(Source material Opens)
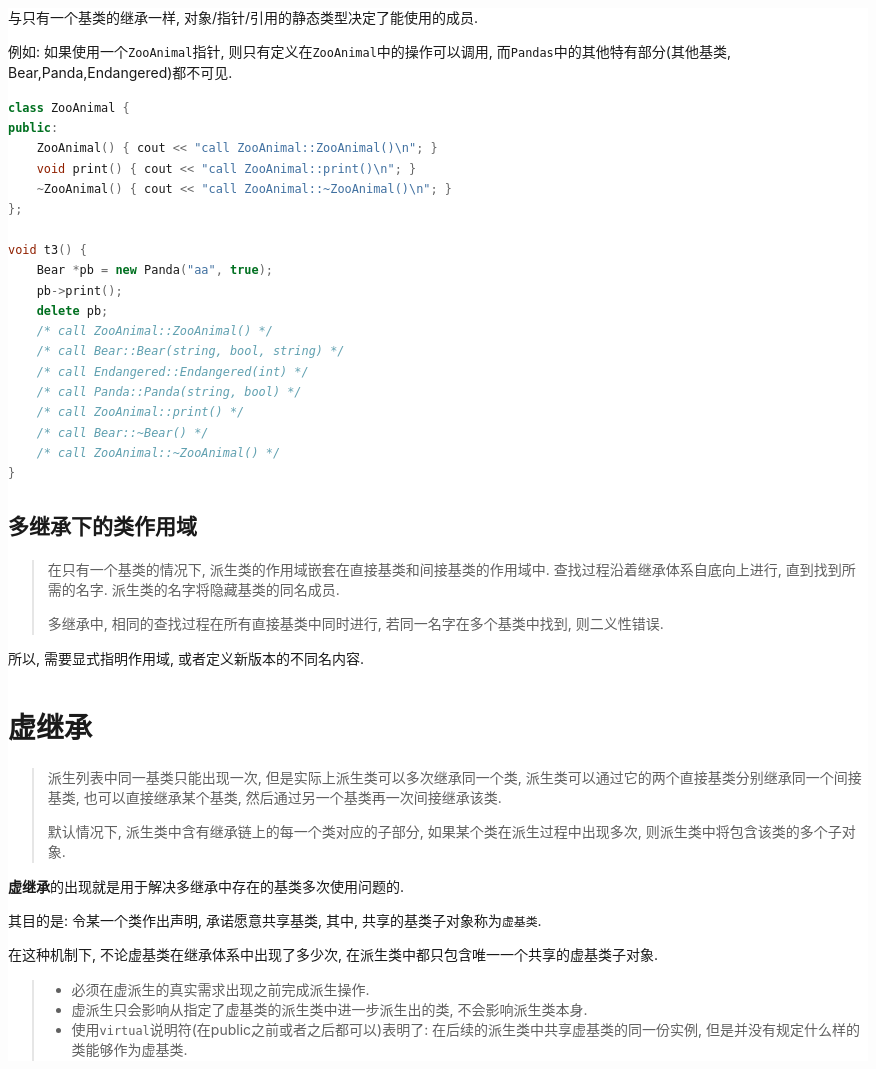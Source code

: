 与只有一个基类的继承一样, 对象/指针/引用的静态类型决定了能使用的成员. 

例如: 如果使用一个`ZooAnimal`指针, 则只有定义在`ZooAnimal`中的操作可以调用, 而`Pandas`中的其他特有部分(其他基类, Bear,Panda,Endangered)都不可见. 

```cpp
class ZooAnimal {
public:
    ZooAnimal() { cout << "call ZooAnimal::ZooAnimal()\n"; }
    void print() { cout << "call ZooAnimal::print()\n"; }
    ~ZooAnimal() { cout << "call ZooAnimal::~ZooAnimal()\n"; }
};

void t3() {
    Bear *pb = new Panda("aa", true);
    pb->print();
    delete pb;
    /* call ZooAnimal::ZooAnimal() */
    /* call Bear::Bear(string, bool, string) */
    /* call Endangered::Endangered(int) */
    /* call Panda::Panda(string, bool) */
    /* call ZooAnimal::print() */
    /* call Bear::~Bear() */
    /* call ZooAnimal::~ZooAnimal() */
}
```



## 多继承下的类作用域

>   在只有一个基类的情况下, 派生类的作用域嵌套在直接基类和间接基类的作用域中. 查找过程沿着继承体系自底向上进行, 直到找到所需的名字. 派生类的名字将隐藏基类的同名成员. 
>
>   多继承中, 相同的查找过程在所有直接基类中同时进行, 若同一名字在多个基类中找到, 则二义性错误. 

所以, 需要显式指明作用域, 或者定义新版本的不同名内容. 







# 虚继承

>   派生列表中同一基类只能出现一次, 但是实际上派生类可以多次继承同一个类, 派生类可以通过它的两个直接基类分别继承同一个间接基类, 也可以直接继承某个基类, 然后通过另一个基类再一次间接继承该类. 
>
>   默认情况下, 派生类中含有继承链上的每一个类对应的子部分, 如果某个类在派生过程中出现多次, 则派生类中将包含该类的多个子对象. 

**虚继承**的出现就是用于解决多继承中存在的基类多次使用问题的. 

其目的是: 令某一个类作出声明, 承诺愿意共享基类, 其中, 共享的基类子对象称为`虚基类`. 

在这种机制下, 不论虚基类在继承体系中出现了多少次, 在派生类中都只包含唯一一个共享的虚基类子对象. 

>   -   必须在虚派生的真实需求出现之前完成派生操作. 
>   -   虚派生只会影响从指定了虚基类的派生类中进一步派生出的类, 不会影响派生类本身. 
>   -   使用`virtual`说明符(在public之前或者之后都可以)表明了: 在后续的派生类中共享虚基类的同一份实例, 但是并没有规定什么样的类能够作为虚基类. 
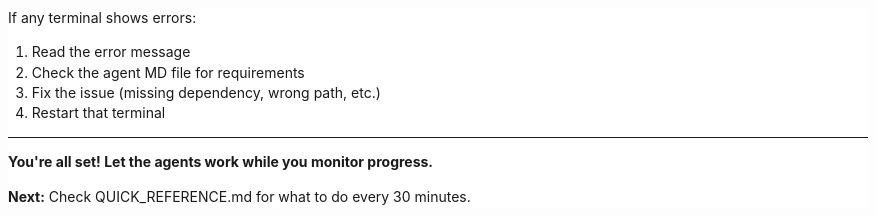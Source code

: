 If any terminal shows errors:
1. Read the error message
2. Check the agent MD file for requirements
3. Fix the issue (missing dependency, wrong path, etc.)
4. Restart that terminal

---

**You're all set! Let the agents work while you monitor progress.**

**Next:** Check QUICK_REFERENCE.md for what to do every 30 minutes.
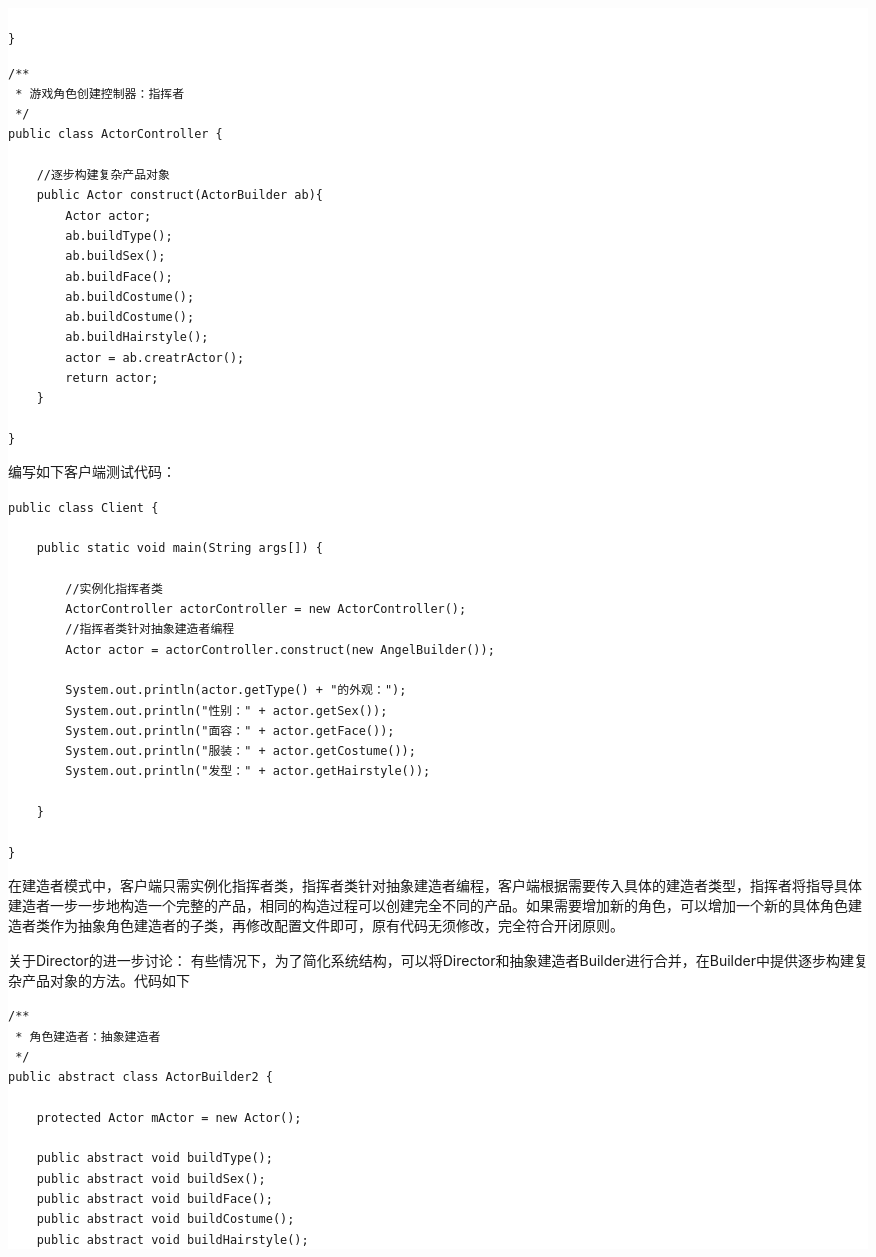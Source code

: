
 ```

}
```


```
/**
 * 游戏角色创建控制器：指挥者
 */
public class ActorController {

    //逐步构建复杂产品对象
    public Actor construct(ActorBuilder ab){
        Actor actor;
        ab.buildType();
        ab.buildSex();
        ab.buildFace();
        ab.buildCostume();
        ab.buildCostume();
        ab.buildHairstyle();
        actor = ab.creatrActor();
        return actor;
    }

}
```

编写如下客户端测试代码：
```
public class Client {

    public static void main(String args[]) {

        //实例化指挥者类
        ActorController actorController = new ActorController();
        //指挥者类针对抽象建造者编程
        Actor actor = actorController.construct(new AngelBuilder());

        System.out.println(actor.getType() + "的外观：");
        System.out.println("性别：" + actor.getSex());
        System.out.println("面容：" + actor.getFace());
        System.out.println("服装：" + actor.getCostume());
        System.out.println("发型：" + actor.getHairstyle());

    }

}
```
在建造者模式中，客户端只需实例化指挥者类，指挥者类针对抽象建造者编程，客户端根据需要传入具体的建造者类型，指挥者将指导具体建造者一步一步地构造一个完整的产品，相同的构造过程可以创建完全不同的产品。如果需要增加新的角色，可以增加一个新的具体角色建造者类作为抽象角色建造者的子类，再修改配置文件即可，原有代码无须修改，完全符合开闭原则。

关于Director的进一步讨论：
有些情况下，为了简化系统结构，可以将Director和抽象建造者Builder进行合并，在Builder中提供逐步构建复杂产品对象的方法。代码如下
```
/**
 * 角色建造者：抽象建造者
 */
public abstract class ActorBuilder2 {

    protected Actor mActor = new Actor();

    public abstract void buildType();
    public abstract void buildSex();
    public abstract void buildFace();
    public abstract void buildCostume();
    public abstract void buildHairstyle();
```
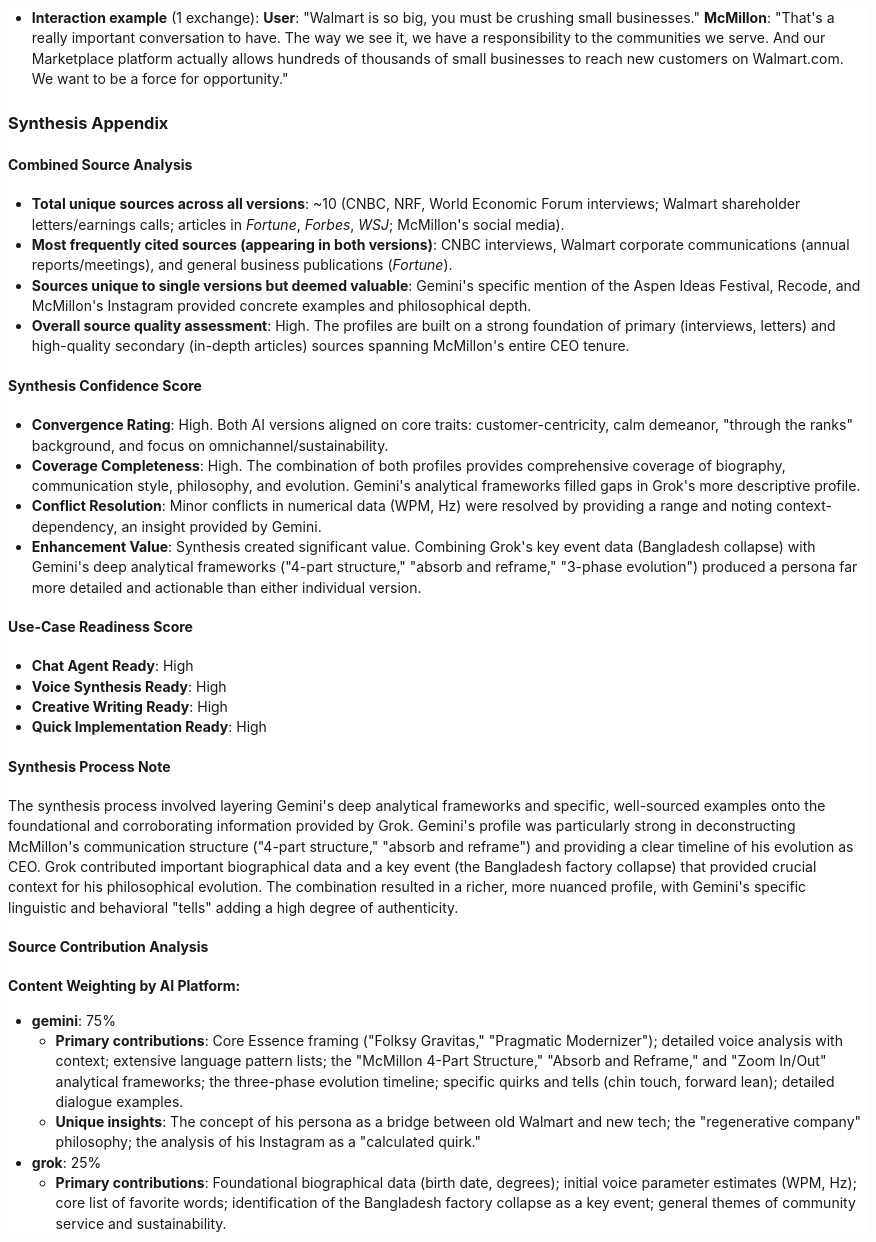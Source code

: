 - **Interaction example** (1 exchange):
    **User**: "Walmart is so big, you must be crushing small businesses."
    **McMillon**: "That's a really important conversation to have. The way we see it, we have a responsibility to the communities we serve. And our Marketplace platform actually allows hundreds of thousands of small businesses to reach new customers on Walmart.com. We want to be a force for opportunity."

### Synthesis Appendix

#### Combined Source Analysis
- **Total unique sources across all versions**: ~10 (CNBC, NRF, World Economic Forum interviews; Walmart shareholder letters/earnings calls; articles in *Fortune*, *Forbes*, *WSJ*; McMillon's social media).
- **Most frequently cited sources (appearing in both versions)**: CNBC interviews, Walmart corporate communications (annual reports/meetings), and general business publications (*Fortune*).
- **Sources unique to single versions but deemed valuable**: Gemini's specific mention of the Aspen Ideas Festival, Recode, and McMillon's Instagram provided concrete examples and philosophical depth.
- **Overall source quality assessment**: High. The profiles are built on a strong foundation of primary (interviews, letters) and high-quality secondary (in-depth articles) sources spanning McMillon's entire CEO tenure.

#### Synthesis Confidence Score
- **Convergence Rating**: High. Both AI versions aligned on core traits: customer-centricity, calm demeanor, "through the ranks" background, and focus on omnichannel/sustainability.
- **Coverage Completeness**: High. The combination of both profiles provides comprehensive coverage of biography, communication style, philosophy, and evolution. Gemini's analytical frameworks filled gaps in Grok's more descriptive profile.
- **Conflict Resolution**: Minor conflicts in numerical data (WPM, Hz) were resolved by providing a range and noting context-dependency, an insight provided by Gemini.
- **Enhancement Value**: Synthesis created significant value. Combining Grok's key event data (Bangladesh collapse) with Gemini's deep analytical frameworks ("4-part structure," "absorb and reframe," "3-phase evolution") produced a persona far more detailed and actionable than either individual version.

#### Use-Case Readiness Score
- **Chat Agent Ready**: High
- **Voice Synthesis Ready**: High
- **Creative Writing Ready**: High
- **Quick Implementation Ready**: High

#### Synthesis Process Note
The synthesis process involved layering Gemini's deep analytical frameworks and specific, well-sourced examples onto the foundational and corroborating information provided by Grok. Gemini's profile was particularly strong in deconstructing McMillon's communication structure ("4-part structure," "absorb and reframe") and providing a clear timeline of his evolution as CEO. Grok contributed important biographical data and a key event (the Bangladesh factory collapse) that provided crucial context for his philosophical evolution. The combination resulted in a richer, more nuanced profile, with Gemini's specific linguistic and behavioral "tells" adding a high degree of authenticity.

#### Source Contribution Analysis
**Content Weighting by AI Platform:**
- **gemini**: 75%
  - **Primary contributions**: Core Essence framing ("Folksy Gravitas," "Pragmatic Modernizer"); detailed voice analysis with context; extensive language pattern lists; the "McMillon 4-Part Structure," "Absorb and Reframe," and "Zoom In/Out" analytical frameworks; the three-phase evolution timeline; specific quirks and tells (chin touch, forward lean); detailed dialogue examples.
  - **Unique insights**: The concept of his persona as a bridge between old Walmart and new tech; the "regenerative company" philosophy; the analysis of his Instagram as a "calculated quirk."
- **grok**: 25%
  - **Primary contributions**: Foundational biographical data (birth date, degrees); initial voice parameter estimates (WPM, Hz); core list of favorite words; identification of the Bangladesh factory collapse as a key event; general themes of community service and sustainability.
(Source material Closes)
• What you are asked to do
Return every line of the listing above that contains "small".

• Result for this task
    **User**: "Walmart is so big, you must be crushing small businesses."
    **McMillon**: "That's a really important conversation to have. The way we see it, we have a responsibility to the communities we serve. And our Marketplace platform actually allows hundreds of thousands of small businesses to reach new customers on Walmart.com. We want to be a force for opportunity."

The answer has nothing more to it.